[Records provided Boundary: Start]

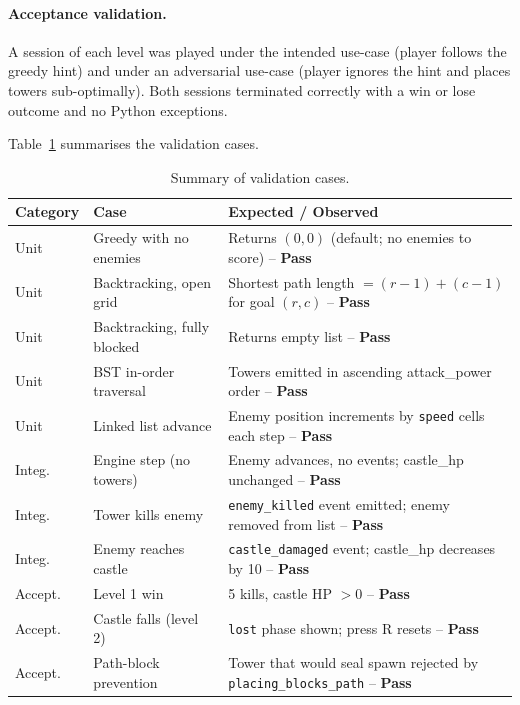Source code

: \documentclass[12pt,a4paper]{report}
\begin{document}
\paragraph{Acceptance validation.}
A session of each level was played under the intended use-case (player follows
the greedy hint) and under an adversarial use-case (player ignores the hint and
places towers sub-optimally).
Both sessions terminated correctly with a win or lose outcome and no Python
exceptions.

Table~\ref{tab:tests} summarises the validation cases.

\begin{table}[ht]
\centering
\caption{Summary of validation cases.}
\label{tab:tests}
\begin{tabularx}{\linewidth}{llX}
\toprule
\textbf{Category} & \textbf{Case} & \textbf{Expected / Observed} \\
\midrule
Unit   & Greedy with no enemies    & Returns $(0,0)$ (default; no enemies to score) -- \textbf{Pass} \\
Unit   & Backtracking, open grid   & Shortest path length $= (r-1)+(c-1)$ for goal $(r,c)$ -- \textbf{Pass} \\
Unit   & Backtracking, fully blocked & Returns empty list -- \textbf{Pass} \\
Unit   & BST in-order traversal    & Towers emitted in ascending attack\_power order -- \textbf{Pass} \\
Unit   & Linked list advance       & Enemy position increments by \texttt{speed} cells each step -- \textbf{Pass} \\
Integ. & Engine step (no towers)   & Enemy advances, no events; castle\_hp unchanged -- \textbf{Pass} \\
Integ. & Tower kills enemy         & \texttt{enemy\_killed} event emitted; enemy removed from list -- \textbf{Pass} \\
Integ. & Enemy reaches castle      & \texttt{castle\_damaged} event; castle\_hp decreases by 10 -- \textbf{Pass} \\
Accept.& Level 1 win               & 5 kills, castle HP $> 0$ -- \textbf{Pass} \\
Accept.& Castle falls (level 2)    & \texttt{lost} phase shown; press R resets -- \textbf{Pass} \\
Accept.& Path-block prevention     & Tower that would seal spawn rejected by \texttt{placing\_blocks\_path} -- \textbf{Pass} \\
\bottomrule
\end{tabularx}
\end{table}
\end{document}

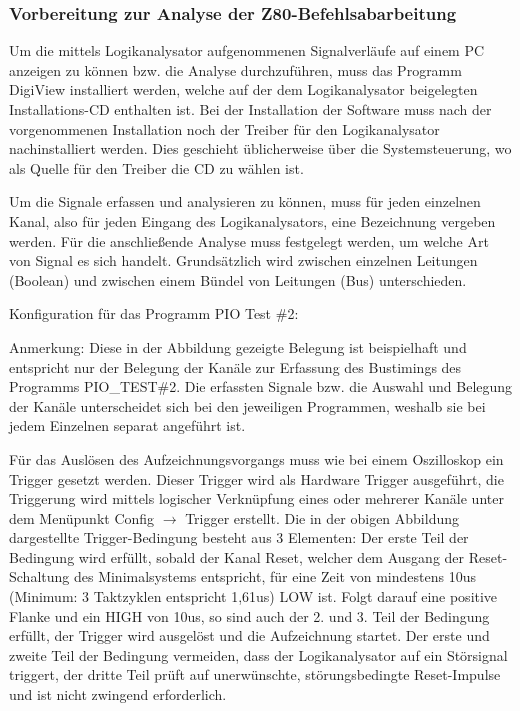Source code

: \subsubsection{Vorbereitung zur Analyse der Z80-Befehlsabarbeitung}
Um die mittels Logikanalysator aufgenommenen Signalverläufe auf einem PC anzeigen zu können bzw. die Analyse durchzuführen, muss das Programm DigiView installiert werden, welche auf der dem Logikanalysator beigelegten Installations-CD enthalten ist. Bei der Installation der Software muss nach der vorgenommenen Installation noch der Treiber für den Logikanalysator nachinstalliert werden. Dies geschieht üblicherweise über die Systemsteuerung, wo als Quelle für den Treiber die CD zu wählen ist.

\label{sec:z80-digiview-kanal}
Um die Signale erfassen und analysieren zu können, muss für jeden einzelnen Kanal, also für jeden Eingang des Logikanalysators, eine Bezeichnung vergeben werden. Für die anschließende Analyse muss festgelegt werden, um welche Art von Signal es sich handelt. Grundsätzlich wird zwischen einzelnen Leitungen (Boolean) und zwischen einem Bündel von Leitungen (Bus) unterschieden.

Konfiguration für das Programm PIO Test \#2:
\begin{warning}
    Anmerkung: Diese in der Abbildung gezeigte Belegung ist beispielhaft und entspricht nur der Belegung der Kanäle zur Erfassung des Bustimings des Programms PIO\_TEST\#2. Die erfassten Signale bzw. die Auswahl und Belegung der Kanäle unterscheidet sich bei den jeweiligen Programmen, weshalb sie bei jedem Einzelnen separat angeführt ist.
\end{warning}

Für das Auslösen des Aufzeichnungsvorgangs muss wie bei einem Oszilloskop ein Trigger gesetzt werden. Dieser Trigger wird als Hardware Trigger ausgeführt, die Triggerung wird mittels logischer Verknüpfung eines oder mehrerer Kanäle unter dem Menüpunkt Config $\rightarrow$ Trigger erstellt.
Die in der obigen Abbildung dargestellte Trigger-Bedingung besteht aus 3 Elementen: Der erste Teil der Bedingung wird erfüllt, sobald der Kanal Reset, welcher dem Ausgang der Reset-Schaltung des Minimalsystems entspricht, für eine Zeit von mindestens 10us (Minimum: 3 Taktzyklen entspricht 1,61us) LOW ist. Folgt darauf eine positive Flanke und ein HIGH von 10us, so sind auch der 2. und 3. Teil der Bedingung erfüllt, der Trigger wird ausgelöst und die Aufzeichnung startet. Der erste und zweite Teil der Bedingung vermeiden, dass der Logikanalysator auf ein Störsignal triggert, der dritte Teil prüft auf unerwünschte, störungsbedingte Reset-Impulse und ist nicht zwingend erforderlich.

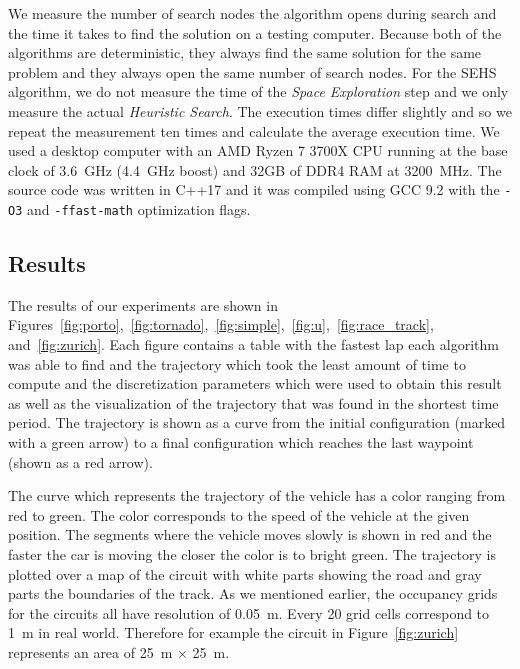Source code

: We measure the number of search nodes the algorithm opens during search and the time it takes to find the solution on a testing computer. Because both of the algorithms are deterministic, they always find the same solution for the same problem and they always open the same number of search nodes. For the SEHS algorithm, we do not measure the time of the \textit{Space Exploration} step and we only measure the actual \textit{Heuristic Search}. The execution times differ slightly and so we repeat the measurement ten times and calculate the average execution time. We used a desktop computer with an AMD Ryzen 7 3700X CPU running at the base clock of \SI{3.6}{\giga\hertz} (\SI{4.4}{\giga\hertz} boost) and \num{32}GB of DDR4 RAM at \SI{3200}{\mega\hertz}. The source code was written in C++17 and it was compiled using GCC 9.2 with the \texttt{-O3} and \texttt{-ffast-math} optimization flags.

\subsection{Results}

The results of our experiments are shown in Figures~\ref{fig:porto},~\ref{fig:tornado},~\ref{fig:simple},~\ref{fig:u},~\ref{fig:race_track}, and~\ref{fig:zurich}. Each figure contains a table with the fastest lap each algorithm was able to find and the trajectory which took the least amount of time to compute and the discretization parameters which were used to obtain this result as well as the visualization of the trajectory that was found in the shortest time period. The trajectory is shown as a curve from the initial configuration (marked with a green arrow) to a final configuration which reaches the last waypoint (shown as a red arrow).

The curve which represents the trajectory of the vehicle has a color ranging from red to green. The color corresponds to the speed of the vehicle at the given position. The segments where the vehicle moves slowly is shown in red and the faster the car is moving the closer the color is to bright green. The trajectory is plotted over a map of the circuit with white parts showing the road and gray parts the boundaries of the track. As we mentioned earlier, the occupancy grids for the circuits all have resolution of \SI{0.05}{\meter}. Every \num{20} grid cells correspond to \SI{1}{\meter} in real world. Therefore for example the circuit in Figure~\ref{fig:zurich} represents an area of \SI{25}{\meter} $\times$ \SI{25}{\meter}.

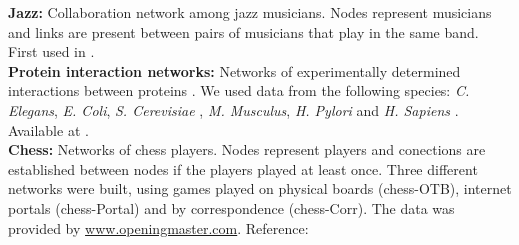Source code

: \documentclass{article}
\begin{document}
\textbf{Jazz:} Collaboration network among jazz musicians. Nodes represent musicians and links are present between pairs of musicians that play in the same band. First used in \cite{Gleiser2003CommunityJazz}.
\\


\textbf{Protein interaction networks:} Networks of experimentally determined interactions between proteins \cite{Xenarios2000DIP:Proteins, Xenarios2002DIPInteractions}. We used data from the following species: \emph{C. Elegans}, \emph{E. Coli}, \emph{S. Cerevisiae} \cite{Colizza2006DetectingNetworks}, \emph{M. Musculus}, \emph{H. Pylori} and \emph{H. Sapiens} \cite{Goh2006SkeletonNetworks}. Available at \cite{DIP}.
\\

\textbf{Chess:} Networks of chess players. Nodes represent players and conections are established between nodes if the players played at least once. Three different networks were built, using games played on physical boards (chess-OTB), internet portals (chess-Portal) and by correspondence (chess-Corr). The data was provided by \url{www.openingmaster.com}. Reference: \cite{Almeira2017StructurePlayers}



\end{document}
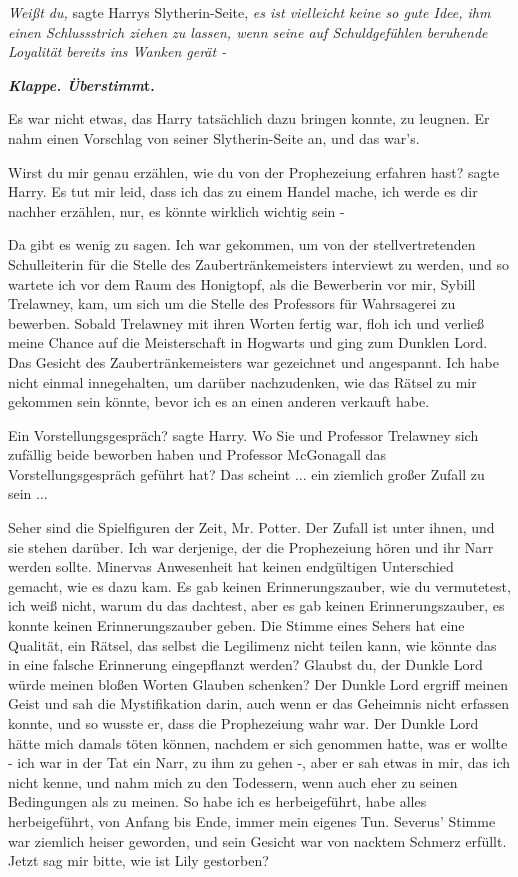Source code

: \emph{Weißt du,} sagte Harrys Slytherin-Seite, \emph{es ist vielleicht keine so
gute Idee, ihm einen Schlussstrich ziehen zu lassen, wenn seine auf
Schuldgefühlen beruhende Loyalität} \emph{bereits ins Wanken gerät -}

\textbf{\emph{Klappe. Überstimm}}\textbf{t.}

Es war nicht etwas, das Harry tatsächlich dazu bringen konnte, zu leugnen. Er
nahm einen Vorschlag von seiner Slytherin-Seite an, und das war's.

\glqq{}Wirst du mir genau erzählen, wie du von der Prophezeiung erfahren
hast?\grqq{} sagte Harry. \glqq{}Es tut mir leid, dass ich das zu einem Handel
mache, ich werde es dir nachher erzählen, nur, es könnte wirklich wichtig sein
-\grqq{}

\glqq{}Da gibt es wenig zu sagen. Ich war gekommen, um von der stellvertretenden
Schulleiterin für die Stelle des Zaubertränkemeisters interviewt zu werden, und
so wartete ich vor dem Raum des Honigtopf, als die Bewerberin vor mir, Sybill
Trelawney, kam, um sich um die Stelle des Professors für Wahrsagerei zu
bewerben. Sobald Trelawney mit ihren Worten fertig war, floh ich und verließ
meine Chance auf die Meisterschaft in Hogwarts und ging zum Dunklen Lord.\grqq{}
Das Gesicht des Zaubertränkemeisters war gezeichnet und angespannt. \glqq{}Ich
habe nicht einmal innegehalten, um darüber nachzudenken, wie das Rätsel zu mir
gekommen sein könnte, bevor ich es an einen anderen verkauft habe.\grqq{}

\glqq{}Ein Vorstellungsgespräch?\grqq{} sagte Harry. \glqq{}Wo Sie und Professor
Trelawney sich zufällig beide beworben haben und Professor McGonagall das
Vorstellungsgespräch geführt hat? Das scheint ... ein ziemlich großer Zufall zu
sein ...\grqq{}

\glqq{}Seher sind die Spielfiguren der Zeit, Mr. Potter. Der Zufall ist unter
ihnen, und sie stehen darüber. Ich war derjenige, der die Prophezeiung hören und
ihr Narr werden sollte. Minervas Anwesenheit hat keinen endgültigen Unterschied
gemacht, wie es dazu kam. Es gab keinen Erinnerungszauber, wie du vermutetest,
ich weiß nicht, warum du das dachtest, aber es gab keinen Erinnerungszauber, es
konnte keinen Erinnerungszauber geben. Die Stimme eines Sehers hat eine
Qualität, ein Rätsel, das selbst die Legilimenz nicht teilen kann, wie könnte
das in eine falsche Erinnerung eingepflanzt werden? Glaubst du, der Dunkle Lord
würde meinen bloßen Worten Glauben schenken? Der Dunkle Lord ergriff meinen
Geist und sah die Mystifikation darin, auch wenn er das Geheimnis nicht erfassen
konnte, und so wusste er, dass die Prophezeiung wahr war. Der Dunkle Lord hätte
mich damals töten können, nachdem er sich genommen hatte, was er wollte - ich
war in der Tat ein Narr, zu ihm zu gehen -, aber er sah etwas in mir, das ich
nicht kenne, und nahm mich zu den Todessern, wenn auch eher zu seinen
Bedingungen als zu meinen. So habe ich es herbeigeführt, habe alles
herbeigeführt, von Anfang bis Ende, immer mein eigenes Tun.\grqq{} Severus'
Stimme war ziemlich heiser geworden, und sein Gesicht war von nacktem Schmerz
erfüllt. \glqq{}Jetzt sag mir bitte, wie ist Lily gestorben?\grqq{}

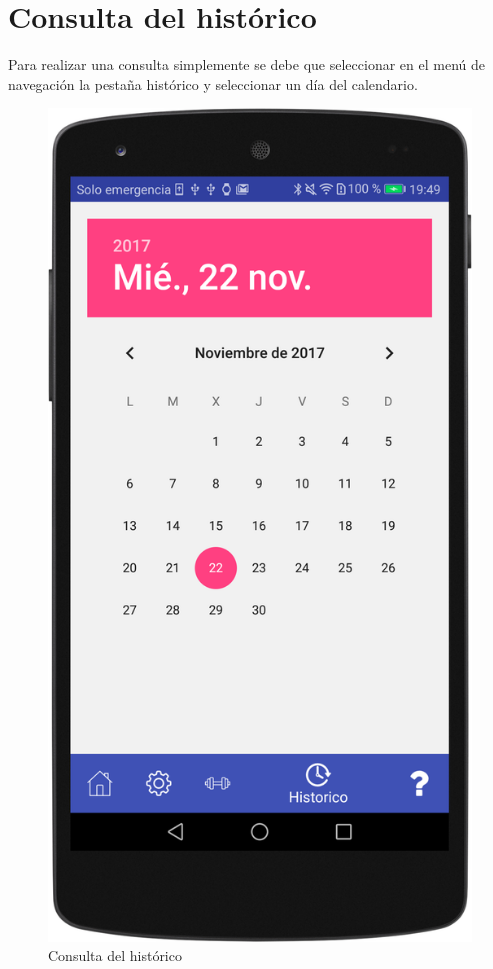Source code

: \section{Consulta del histórico}

Para realizar una consulta simplemente se debe que seleccionar en el menú de navegación la pestaña histórico y seleccionar un día del calendario.

\begin{figure}[H]
	\centering
	\includegraphics[scale=0.10]{imagenes/histori.png}
	\caption{Consulta del histórico}
	\label{Consulta del histórico}
\end{figure}
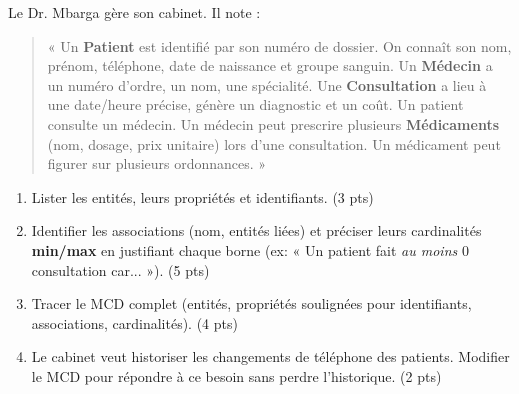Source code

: \documentclass[11pt]{article}
\begin{document}
\begin{exercice}
Le Dr. Mbarga gère son cabinet. Il note :
\begin{quote}
« Un \textbf{Patient} est identifié par son numéro de dossier. On connaît son nom, prénom, téléphone, date de naissance et groupe sanguin. Un \textbf{Médecin} a un numéro d'ordre, un nom, une spécialité. Une \textbf{Consultation} a lieu à une date/heure précise, génère un diagnostic et un coût. Un patient consulte un médecin. Un médecin peut prescrire plusieurs \textbf{Médicaments} (nom, dosage, prix unitaire) lors d'une consultation. Un médicament peut figurer sur plusieurs ordonnances. »
\end{quote}
\begin{enumerate}
    \item Lister les entités, leurs propriétés et identifiants. (3 pts)
    \item Identifier les associations (nom, entités liées) et préciser leurs cardinalités \textbf{min/max} en justifiant chaque borne (ex: « Un patient fait \textit{au moins} 0 consultation car... »). (5 pts)
    \item Tracer le MCD complet (entités, propriétés soulignées pour identifiants, associations, cardinalités). (4 pts)
    \item Le cabinet veut historiser les changements de téléphone des patients. Modifier le MCD pour répondre à ce besoin sans perdre l'historique. (2 pts)
\end{enumerate}
\end{exercice}
\end{document}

[Records provided Boundary: End]

The answer must consist of every line above that contains the word "cardinalités".

    \item Identifier les associations (nom, entités liées) et préciser leurs cardinalités \textbf{min/max} en justifiant chaque borne (ex: « Un patient fait \textit{au moins} 0 consultation car... »). (5 pts)
    \item Tracer le MCD complet (entités, propriétés soulignées pour identifiants, associations, cardinalités). (4 pts)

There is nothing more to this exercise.